(Stored data entries)
■ ■ ■

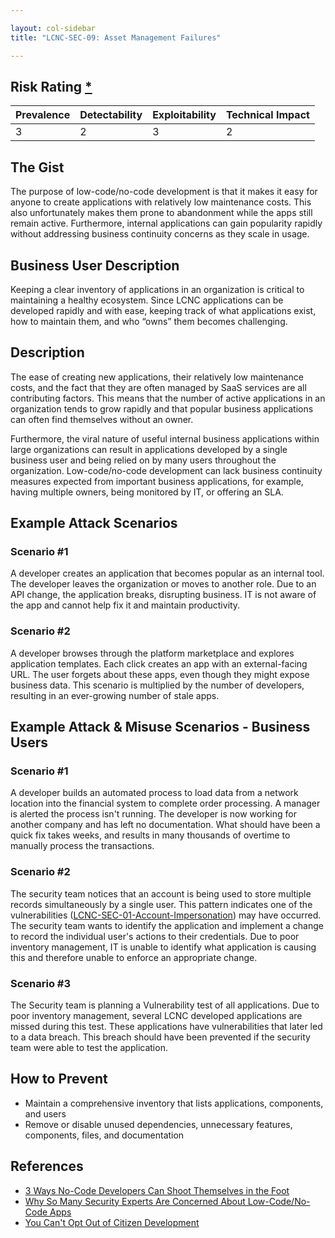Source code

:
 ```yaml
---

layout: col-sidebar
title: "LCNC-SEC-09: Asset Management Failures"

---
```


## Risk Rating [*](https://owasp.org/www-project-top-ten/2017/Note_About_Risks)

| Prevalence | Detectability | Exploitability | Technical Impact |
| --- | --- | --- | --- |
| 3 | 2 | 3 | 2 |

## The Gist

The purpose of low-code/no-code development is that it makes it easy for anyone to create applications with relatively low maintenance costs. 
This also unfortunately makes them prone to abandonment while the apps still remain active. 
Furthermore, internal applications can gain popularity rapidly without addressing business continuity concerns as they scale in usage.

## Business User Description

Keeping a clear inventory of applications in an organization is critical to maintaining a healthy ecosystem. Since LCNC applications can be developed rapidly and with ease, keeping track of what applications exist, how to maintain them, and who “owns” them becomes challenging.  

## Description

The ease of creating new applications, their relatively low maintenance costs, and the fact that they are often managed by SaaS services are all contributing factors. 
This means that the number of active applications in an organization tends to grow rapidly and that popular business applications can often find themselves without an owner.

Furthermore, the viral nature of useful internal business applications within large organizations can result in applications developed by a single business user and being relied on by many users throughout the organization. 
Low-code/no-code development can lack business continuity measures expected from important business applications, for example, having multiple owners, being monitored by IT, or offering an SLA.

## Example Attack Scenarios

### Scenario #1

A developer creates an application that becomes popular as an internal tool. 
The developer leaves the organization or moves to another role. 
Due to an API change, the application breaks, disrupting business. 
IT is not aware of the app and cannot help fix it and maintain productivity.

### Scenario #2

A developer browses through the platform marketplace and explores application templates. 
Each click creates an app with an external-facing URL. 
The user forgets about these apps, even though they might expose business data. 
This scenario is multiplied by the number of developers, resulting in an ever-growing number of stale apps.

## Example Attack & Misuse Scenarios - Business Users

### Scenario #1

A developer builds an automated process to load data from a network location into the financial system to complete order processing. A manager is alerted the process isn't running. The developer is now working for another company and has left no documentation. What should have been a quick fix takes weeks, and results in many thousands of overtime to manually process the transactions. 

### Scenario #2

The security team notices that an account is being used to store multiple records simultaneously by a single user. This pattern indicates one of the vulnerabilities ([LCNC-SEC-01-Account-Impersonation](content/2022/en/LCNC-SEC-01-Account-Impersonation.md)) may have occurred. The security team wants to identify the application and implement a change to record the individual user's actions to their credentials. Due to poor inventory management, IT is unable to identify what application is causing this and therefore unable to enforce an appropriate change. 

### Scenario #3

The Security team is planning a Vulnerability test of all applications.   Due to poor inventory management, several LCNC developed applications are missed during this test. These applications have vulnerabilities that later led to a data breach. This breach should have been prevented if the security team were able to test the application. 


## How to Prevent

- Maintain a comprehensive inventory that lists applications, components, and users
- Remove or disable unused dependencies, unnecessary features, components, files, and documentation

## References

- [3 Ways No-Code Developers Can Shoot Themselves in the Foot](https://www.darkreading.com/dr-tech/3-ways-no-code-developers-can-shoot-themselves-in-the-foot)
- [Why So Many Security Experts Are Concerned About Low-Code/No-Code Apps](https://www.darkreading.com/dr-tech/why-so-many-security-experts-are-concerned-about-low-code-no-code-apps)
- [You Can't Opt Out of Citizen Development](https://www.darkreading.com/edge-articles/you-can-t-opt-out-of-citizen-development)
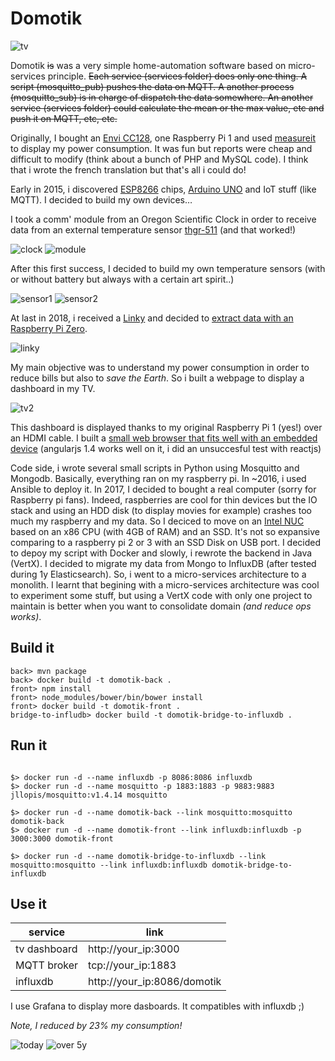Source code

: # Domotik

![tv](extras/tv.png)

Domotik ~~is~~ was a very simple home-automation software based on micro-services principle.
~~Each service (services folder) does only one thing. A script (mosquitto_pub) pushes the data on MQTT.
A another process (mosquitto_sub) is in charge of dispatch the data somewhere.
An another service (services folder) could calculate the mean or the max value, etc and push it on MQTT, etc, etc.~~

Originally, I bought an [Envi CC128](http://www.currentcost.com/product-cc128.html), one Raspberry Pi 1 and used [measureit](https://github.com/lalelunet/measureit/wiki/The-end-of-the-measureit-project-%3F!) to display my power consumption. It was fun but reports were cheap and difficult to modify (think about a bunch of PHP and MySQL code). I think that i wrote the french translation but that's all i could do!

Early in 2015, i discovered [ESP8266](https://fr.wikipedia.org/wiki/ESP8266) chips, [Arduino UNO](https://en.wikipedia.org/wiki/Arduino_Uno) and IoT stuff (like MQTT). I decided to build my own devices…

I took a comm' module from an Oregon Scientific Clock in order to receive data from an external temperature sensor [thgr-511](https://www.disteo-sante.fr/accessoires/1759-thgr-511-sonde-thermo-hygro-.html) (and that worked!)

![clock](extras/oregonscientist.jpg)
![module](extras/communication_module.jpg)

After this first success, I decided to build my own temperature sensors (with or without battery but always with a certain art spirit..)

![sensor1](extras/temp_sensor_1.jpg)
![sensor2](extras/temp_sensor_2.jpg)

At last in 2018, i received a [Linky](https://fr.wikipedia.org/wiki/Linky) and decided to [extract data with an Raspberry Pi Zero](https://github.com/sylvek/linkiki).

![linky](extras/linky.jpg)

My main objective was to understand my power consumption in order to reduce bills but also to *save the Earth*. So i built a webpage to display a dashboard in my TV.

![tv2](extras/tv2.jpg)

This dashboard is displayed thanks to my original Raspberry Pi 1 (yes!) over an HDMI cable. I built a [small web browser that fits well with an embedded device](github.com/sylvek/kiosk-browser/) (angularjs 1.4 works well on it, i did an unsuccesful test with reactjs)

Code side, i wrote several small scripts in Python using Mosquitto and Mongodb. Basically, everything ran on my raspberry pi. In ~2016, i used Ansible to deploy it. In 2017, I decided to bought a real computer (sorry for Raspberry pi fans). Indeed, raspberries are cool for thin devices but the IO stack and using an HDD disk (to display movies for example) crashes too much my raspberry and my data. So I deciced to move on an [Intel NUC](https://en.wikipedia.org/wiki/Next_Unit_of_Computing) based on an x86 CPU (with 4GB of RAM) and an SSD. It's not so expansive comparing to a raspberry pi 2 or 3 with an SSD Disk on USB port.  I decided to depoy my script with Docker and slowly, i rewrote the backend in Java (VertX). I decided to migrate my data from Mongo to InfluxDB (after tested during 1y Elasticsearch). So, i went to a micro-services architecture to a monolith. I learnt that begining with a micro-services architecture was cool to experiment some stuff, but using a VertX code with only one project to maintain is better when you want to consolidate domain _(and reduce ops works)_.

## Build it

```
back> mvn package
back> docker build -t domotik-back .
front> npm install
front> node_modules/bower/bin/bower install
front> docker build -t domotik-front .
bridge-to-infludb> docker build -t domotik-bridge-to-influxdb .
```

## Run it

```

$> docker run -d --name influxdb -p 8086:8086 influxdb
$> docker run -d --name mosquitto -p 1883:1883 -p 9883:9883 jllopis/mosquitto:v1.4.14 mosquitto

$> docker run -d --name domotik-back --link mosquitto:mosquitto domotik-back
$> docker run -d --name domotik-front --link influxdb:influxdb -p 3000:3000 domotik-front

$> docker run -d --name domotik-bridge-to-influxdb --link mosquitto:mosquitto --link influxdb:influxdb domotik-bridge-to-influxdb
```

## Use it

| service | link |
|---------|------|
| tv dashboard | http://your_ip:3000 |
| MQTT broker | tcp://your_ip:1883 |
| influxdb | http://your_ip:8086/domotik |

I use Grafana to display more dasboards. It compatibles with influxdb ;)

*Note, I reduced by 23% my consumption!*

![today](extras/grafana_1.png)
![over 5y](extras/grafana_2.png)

■ ■ ■

▸ **REQUIRED WORK**: What you return must be the lines above that run from the line with "After this first" to the line with "This dashboard is", inclusive, each copied exactly.

▸ **SOLUTION FOR THIS TASK**:
After this first success, I decided to build my own temperature sensors (with or without battery but always with a certain art spirit..)

![sensor1](extras/temp_sensor_1.jpg)
![sensor2](extras/temp_sensor_2.jpg)

At last in 2018, i received a [Linky](https://fr.wikipedia.org/wiki/Linky) and decided to [extract data with an Raspberry Pi Zero](https://github.com/sylvek/linkiki).

![linky](extras/linky.jpg)

My main objective was to understand my power consumption in order to reduce bills but also to *save the Earth*. So i built a webpage to display a dashboard in my TV.

![tv2](extras/tv2.jpg)

This dashboard is displayed thanks to my original Raspberry Pi 1 (yes!) over an HDMI cable. I built a [small web browser that fits well with an embedded device](github.com/sylvek/kiosk-browser/) (angularjs 1.4 works well on it, i did an unsuccesful test with reactjs)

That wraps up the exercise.